The Way I See Things

By JDO

Vespa

A couple of weeks ago I posted a few photos of a Hornet Hoverfly and talked a little about the European Hornet she was attempting to impersonate. Today I'm able to bring you the subject of that impersonation, because when I went out on an invert hunt late this afternoon there were several Hornets nectaring on the abundant ivy overhanging a nearby garden wall.

Because of the time of year, and the fact that they didn't look especially big to my naked eye, my first thought was that these were newly emerged males. But all the individuals I photographed had twelve antennal segments and six abdominal, which makes them female: males have one extra segment in both the antenna and the abdomen. I don't know the reason for the difference in abdominal structure, but the antennae are essentially organs of smell, so perhaps having longer ones helps the males to perform their one and only task, which is finding a newly emerged queen and impregnating her, before she seeks out a shelter in which she can hibernate through the winter.

Having established that this is a female Hornet, I started to try to puzzle out whether she might be a queen or a worker.
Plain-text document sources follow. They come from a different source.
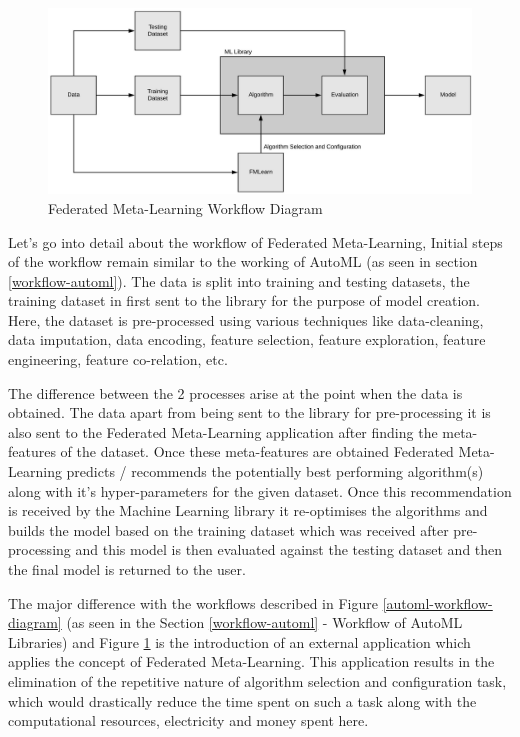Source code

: \begin{figure}[t]
    \centering
    \includegraphics[width=15cm]{images/FML Workflow.jpeg}
    \caption{Federated Meta-Learning Workflow Diagram}
    \label{fml-workflow-diagram}
\end{figure}

Let's go into detail about the workflow of Federated Meta-Learning, Initial steps of the workflow remain similar to the working of AutoML (as seen in section \ref{workflow-automl}). The data is split into training and testing datasets, the training dataset in first sent to the library for the purpose of model creation. Here, the dataset is pre-processed using various techniques like data-cleaning, data imputation, data encoding, feature selection, feature exploration, feature engineering, feature co-relation, etc.

The difference between the 2 processes arise at the point when the data is obtained. The data apart from being sent to the library for pre-processing it is also sent to the Federated Meta-Learning application after finding the meta-features of the dataset. Once these meta-features are obtained Federated Meta-Learning predicts / recommends the potentially best performing algorithm(s) along with it's hyper-parameters for the given dataset. Once this recommendation is received by the Machine Learning library it re-optimises the algorithms and builds the model based on the training dataset which was received after pre-processing and this model is then evaluated against the testing dataset and then the final model is returned to the user.

The major difference with the workflows described in Figure \ref{automl-workflow-diagram} (as seen in the Section \ref{workflow-automl} - Workflow of AutoML Libraries) and Figure \ref{fml-workflow-diagram} is the introduction of an external application which applies the concept of Federated Meta-Learning. This application results in the elimination of the repetitive nature of algorithm selection and configuration task, which would drastically reduce the time spent on such a task along with the computational resources, electricity and money spent here.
Not that it matters, obviously, but this is the kind of thing I like to waste spend my time on, when I'd be more usefully employed doing housework or gardening (or - to be honest - pretty much anything else). Hornets are primarily carnivorous, catching and killing other insects, but Steven Falk states that the new season's males and queens are especially fond of ivy, while Wikipedia states that workers foraging for the colony change the food they collect seasonally. So, no real clue there. 

In the end I was reduced to walking along our ivy hedge measuring the size of the flower heads - yes, really - and I established that the central head in each cluster tends to be between 3.5 and 4cm in diameter, while the outer ones are usually 2.5 to 3cm across. Then I went back to the uncropped version of this image, which shows that this was a central head, and therefore most probably over 3.5cm across. You'll be disappointed, I know, that I didn't go back to my neighbour's wall to track down the exact head and measure it accurately with a caliper, but you have to draw the line somewhere, and what I got from my highly unscientific research was that this individual, stretched out rather than curved around the top of the flower head, was in all probability more than 3cm long. So, more likely a new queen than a worker. Maybe.

Instead of wittering on about measurements and likelihoods, I could just have left the commentary to a young chap said who stopped to see what I was photographing. "Wow!" he said. "That's massive! I wouldn't like to be stung by that!" No indeed. Luckily though, European Hornets are notably placid unless you threaten them or their nests, and this one and her sisters were all far too busy gorging on ivy nectar to have any interest in humans.